# [DATA EXTRACTS]
--------------------------------

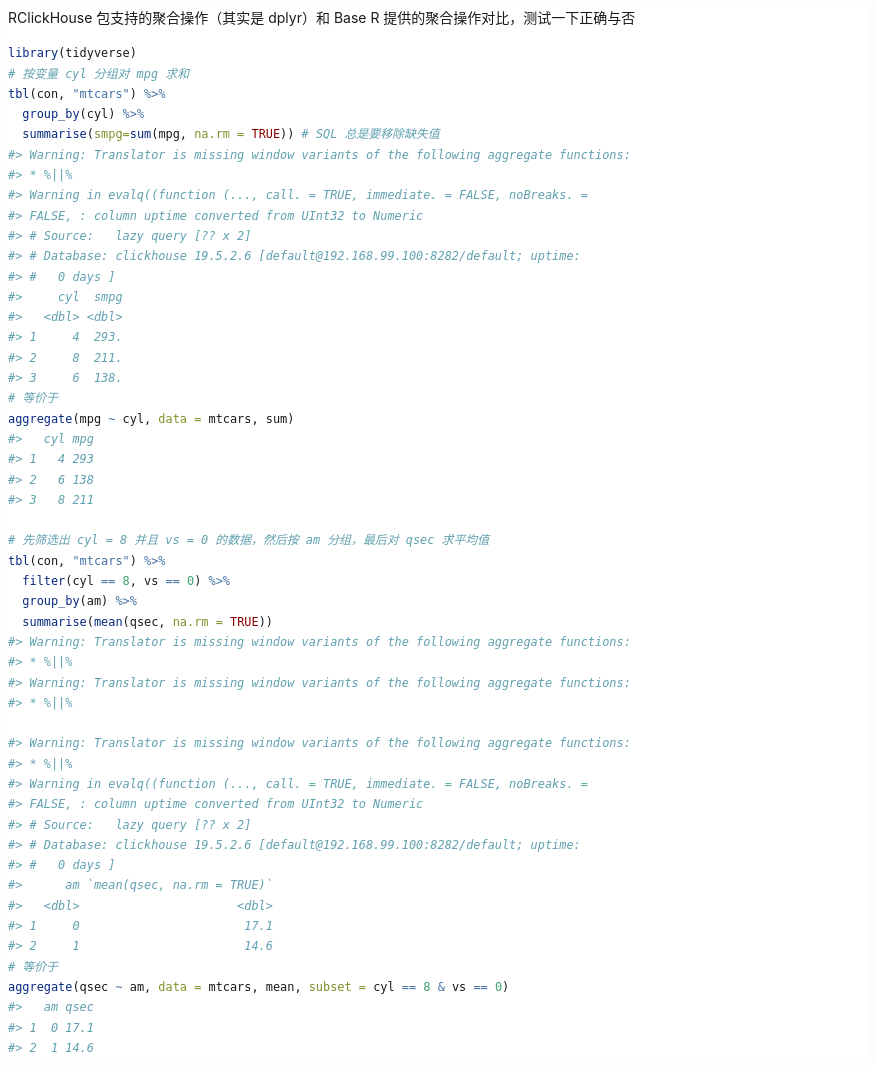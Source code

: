 RClickHouse 包支持的聚合操作（其实是 dplyr）和 Base R 提供的聚合操作对比，测试一下正确与否


```r
library(tidyverse)
# 按变量 cyl 分组对 mpg 求和
tbl(con, "mtcars") %>% 
  group_by(cyl) %>% 
  summarise(smpg=sum(mpg, na.rm = TRUE)) # SQL 总是要移除缺失值
#> Warning: Translator is missing window variants of the following aggregate functions:
#> * %||%
#> Warning in evalq((function (..., call. = TRUE, immediate. = FALSE, noBreaks. =
#> FALSE, : column uptime converted from UInt32 to Numeric
#> # Source:   lazy query [?? x 2]
#> # Database: clickhouse 19.5.2.6 [default@192.168.99.100:8282/default; uptime:
#> #   0 days ]
#>     cyl  smpg
#>   <dbl> <dbl>
#> 1     4  293.
#> 2     8  211.
#> 3     6  138.
# 等价于
aggregate(mpg ~ cyl, data = mtcars, sum)
#>   cyl mpg
#> 1   4 293
#> 2   6 138
#> 3   8 211

# 先筛选出 cyl = 8 并且 vs = 0 的数据，然后按 am 分组，最后对 qsec 求平均值
tbl(con, "mtcars") %>% 
  filter(cyl == 8, vs == 0) %>% 
  group_by(am) %>% 
  summarise(mean(qsec, na.rm = TRUE))
#> Warning: Translator is missing window variants of the following aggregate functions:
#> * %||%
#> Warning: Translator is missing window variants of the following aggregate functions:
#> * %||%

#> Warning: Translator is missing window variants of the following aggregate functions:
#> * %||%
#> Warning in evalq((function (..., call. = TRUE, immediate. = FALSE, noBreaks. =
#> FALSE, : column uptime converted from UInt32 to Numeric
#> # Source:   lazy query [?? x 2]
#> # Database: clickhouse 19.5.2.6 [default@192.168.99.100:8282/default; uptime:
#> #   0 days ]
#>      am `mean(qsec, na.rm = TRUE)`
#>   <dbl>                      <dbl>
#> 1     0                       17.1
#> 2     1                       14.6
# 等价于
aggregate(qsec ~ am, data = mtcars, mean, subset = cyl == 8 & vs == 0)
#>   am qsec
#> 1  0 17.1
#> 2  1 14.6
```


[^fst-performance]: https://www.fstpackage.org/ 
[^sql-chunck]: https://d.cosx.org/d/419974
[^txt-to-mysql]: https://brucezhaor.github.io/blog/2016/08/04/batch-process-txt-to-mysql
[^params-knit]: https://bookdown.org/yihui/rmarkdown/params-knit.html
[^dataio]: https://rstudio-education.github.io/hopr/dataio.html
[^sql-engine]: https://bookdown.org/yihui/rmarkdown/language-engines.html#sql
[rstudio-spark]: https://spark.rstudio.com/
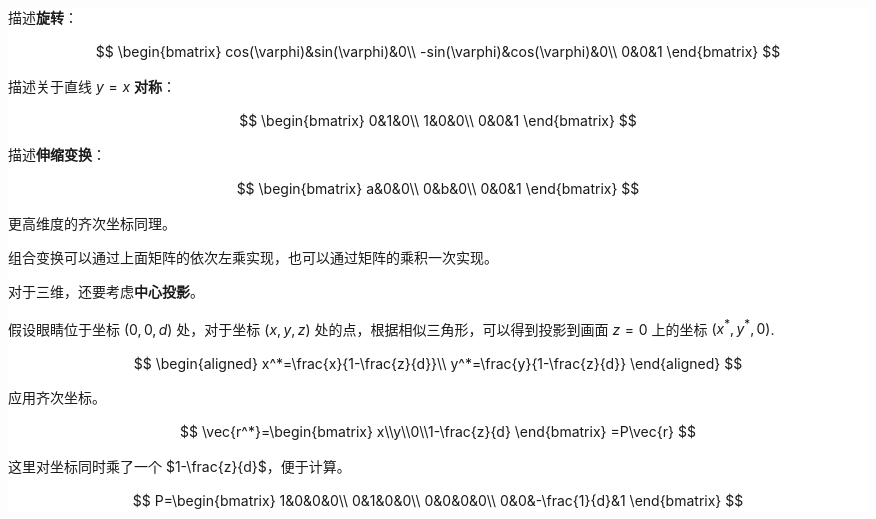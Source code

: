 描述**旋转**：

$$
\begin{bmatrix}
cos(\varphi)&sin(\varphi)&0\\
-sin(\varphi)&cos(\varphi)&0\\
0&0&1
\end{bmatrix}
$$

描述关于直线 $y=x$ **对称**：

$$
\begin{bmatrix}
0&1&0\\
1&0&0\\
0&0&1
\end{bmatrix}
$$

描述**伸缩变换**：

$$
\begin{bmatrix}
a&0&0\\
0&b&0\\
0&0&1
\end{bmatrix}
$$

更高维度的齐次坐标同理。

组合变换可以通过上面矩阵的依次左乘实现，也可以通过矩阵的乘积一次实现。

对于三维，还要考虑**中心投影**。

假设眼睛位于坐标 $(0,0,d)$ 处，对于坐标 $(x,y,z)$ 处的点，根据相似三角形，可以得到投影到画面 $z=0$ 上的坐标 $(x^*,y^*,0)$.

$$
\begin{aligned}
x^*=\frac{x}{1-\frac{z}{d}}\\
y^*=\frac{y}{1-\frac{z}{d}}
\end{aligned}
$$

应用齐次坐标。

$$
\vec{r^*}=\begin{bmatrix}
x\\y\\0\\1-\frac{z}{d}
\end{bmatrix}
=P\vec{r}
$$

这里对坐标同时乘了一个 $1-\frac{z}{d}$，便于计算。

$$
P=\begin{bmatrix}
1&0&0&0\\
0&1&0&0\\
0&0&0&0\\
0&0&-\frac{1}{d}&1
\end{bmatrix}
$$
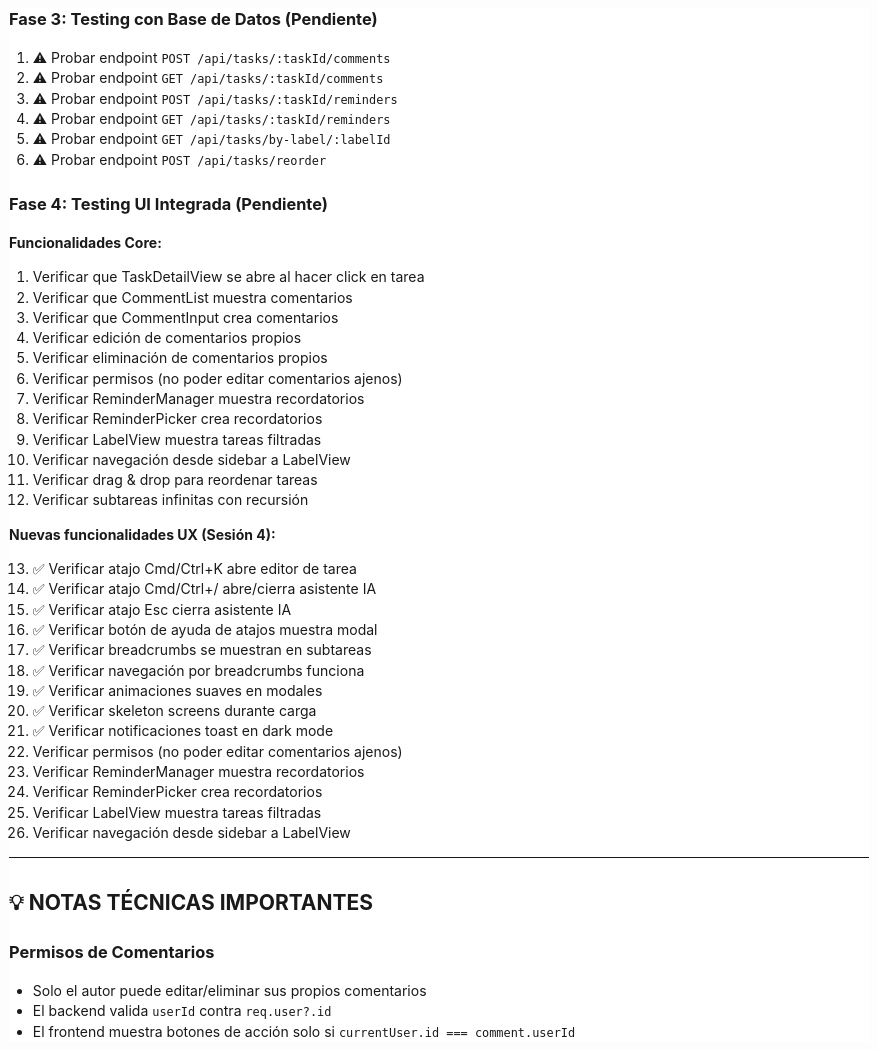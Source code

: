 ### Fase 3: Testing con Base de Datos (Pendiente)

1. ⚠️ Probar endpoint `POST /api/tasks/:taskId/comments`
2. ⚠️ Probar endpoint `GET /api/tasks/:taskId/comments`
3. ⚠️ Probar endpoint `POST /api/tasks/:taskId/reminders`
4. ⚠️ Probar endpoint `GET /api/tasks/:taskId/reminders`
5. ⚠️ Probar endpoint `GET /api/tasks/by-label/:labelId`
6. ⚠️ Probar endpoint `POST /api/tasks/reorder`

### Fase 4: Testing UI Integrada (Pendiente)

**Funcionalidades Core:**

1. Verificar que TaskDetailView se abre al hacer click en tarea
2. Verificar que CommentList muestra comentarios
3. Verificar que CommentInput crea comentarios
4. Verificar edición de comentarios propios
5. Verificar eliminación de comentarios propios
6. Verificar permisos (no poder editar comentarios ajenos)
7. Verificar ReminderManager muestra recordatorios
8. Verificar ReminderPicker crea recordatorios
9. Verificar LabelView muestra tareas filtradas
10. Verificar navegación desde sidebar a LabelView
11. Verificar drag & drop para reordenar tareas
12. Verificar subtareas infinitas con recursión

**Nuevas funcionalidades UX (Sesión 4):**

13. ✅ Verificar atajo Cmd/Ctrl+K abre editor de tarea
14. ✅ Verificar atajo Cmd/Ctrl+/ abre/cierra asistente IA
15. ✅ Verificar atajo Esc cierra asistente IA
16. ✅ Verificar botón de ayuda de atajos muestra modal
17. ✅ Verificar breadcrumbs se muestran en subtareas
18. ✅ Verificar navegación por breadcrumbs funciona
19. ✅ Verificar animaciones suaves en modales
20. ✅ Verificar skeleton screens durante carga
21. ✅ Verificar notificaciones toast en dark mode
6. Verificar permisos (no poder editar comentarios ajenos)
7. Verificar ReminderManager muestra recordatorios
8. Verificar ReminderPicker crea recordatorios
9. Verificar LabelView muestra tareas filtradas
10. Verificar navegación desde sidebar a LabelView

---

## 💡 NOTAS TÉCNICAS IMPORTANTES

### Permisos de Comentarios 

- Solo el autor puede editar/eliminar sus propios comentarios
- El backend valida `userId` contra `req.user?.id`
- El frontend muestra botones de acción solo si `currentUser.id === comment.userId`
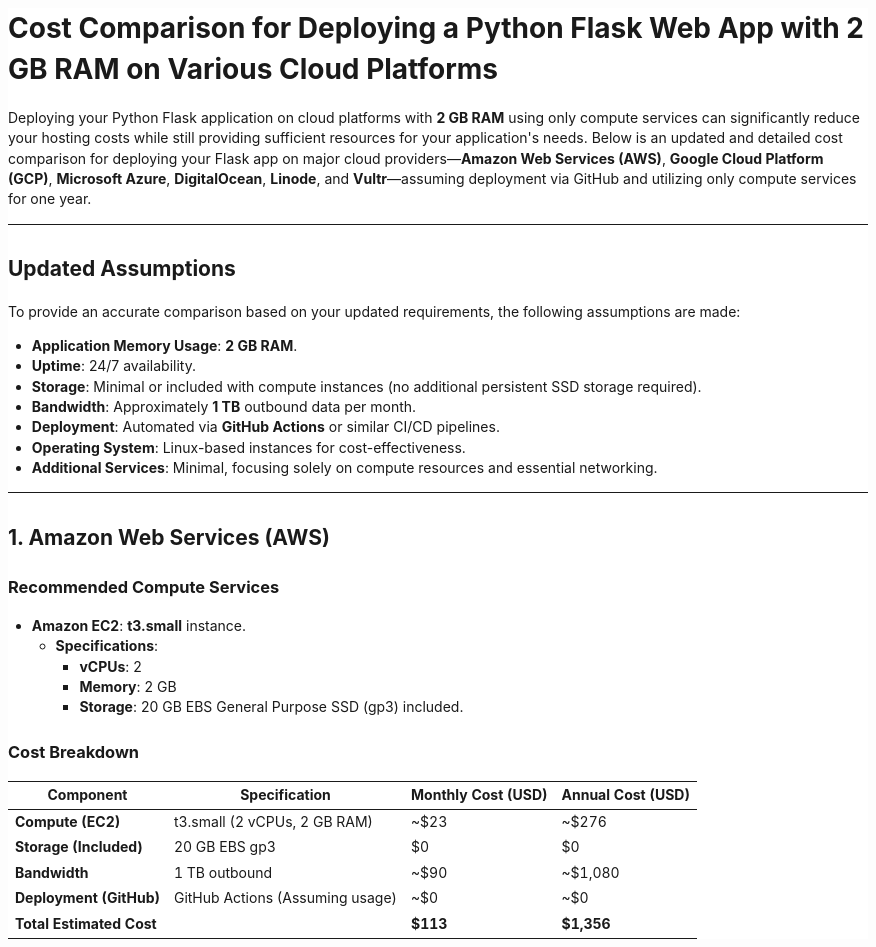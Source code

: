 # Cost Comparison for Deploying a Python Flask Web App with 2 GB RAM on Various Cloud Platforms

Deploying your Python Flask application on cloud platforms with **2 GB RAM** using only compute services can significantly reduce your hosting costs while still providing sufficient resources for your application's needs. Below is an updated and detailed cost comparison for deploying your Flask app on major cloud providers—**Amazon Web Services (AWS)**, **Google Cloud Platform (GCP)**, **Microsoft Azure**, **DigitalOcean**, **Linode**, and **Vultr**—assuming deployment via GitHub and utilizing only compute services for one year.

---

## **Updated Assumptions**

To provide an accurate comparison based on your updated requirements, the following assumptions are made:

- **Application Memory Usage**: **2 GB RAM**.
- **Uptime**: 24/7 availability.
- **Storage**: Minimal or included with compute instances (no additional persistent SSD storage required).
- **Bandwidth**: Approximately **1 TB** outbound data per month.
- **Deployment**: Automated via **GitHub Actions** or similar CI/CD pipelines.
- **Operating System**: Linux-based instances for cost-effectiveness.
- **Additional Services**: Minimal, focusing solely on compute resources and essential networking.

---

## **1. Amazon Web Services (AWS)**

### **Recommended Compute Services**

- **Amazon EC2**: **t3.small** instance.
  - **Specifications**:
    - **vCPUs**: 2
    - **Memory**: 2 GB
    - **Storage**: 20 GB EBS General Purpose SSD (gp3) included.

### **Cost Breakdown**

| Component                | Specification                   | Monthly Cost (USD) | Annual Cost (USD) |
|--------------------------|---------------------------------|--------------------|-------------------|
| **Compute (EC2)**        | t3.small (2 vCPUs, 2 GB RAM)    | ~$23               | ~$276             |
| **Storage (Included)**   | 20 GB EBS gp3                   | $0                 | $0                |
| **Bandwidth**            | 1 TB outbound                   | ~$90               | ~$1,080           |
| **Deployment (GitHub)**  | GitHub Actions (Assuming usage)  | ~$0                | ~$0                |
| **Total Estimated Cost** |                                 | **$113**           | **$1,356**        |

--------------------------------

# [TRY IT]
Range to copy from the listing above: the line with "14. ✅ Verificar" through the line with "Various Cloud Platforms". Transcribe it exactly and skip the pictures.

# [SOLVED PROBLEM]
14. ✅ Verificar atajo Cmd/Ctrl+/ abre/cierra asistente IA
15. ✅ Verificar atajo Esc cierra asistente IA
16. ✅ Verificar botón de ayuda de atajos muestra modal
17. ✅ Verificar breadcrumbs se muestran en subtareas
18. ✅ Verificar navegación por breadcrumbs funciona
19. ✅ Verificar animaciones suaves en modales
20. ✅ Verificar skeleton screens durante carga
21. ✅ Verificar notificaciones toast en dark mode
6. Verificar permisos (no poder editar comentarios ajenos)
7. Verificar ReminderManager muestra recordatorios
8. Verificar ReminderPicker crea recordatorios
9. Verificar LabelView muestra tareas filtradas
10. Verificar navegación desde sidebar a LabelView

---

## 💡 NOTAS TÉCNICAS IMPORTANTES

### Permisos de Comentarios 

- Solo el autor puede editar/eliminar sus propios comentarios
- El backend valida `userId` contra `req.user?.id`
- El frontend muestra botones de acción solo si `currentUser.id === comment.userId`
Source code

: # Cost Comparison for Deploying a Python Flask Web App with 2 GB RAM on Various Cloud Platforms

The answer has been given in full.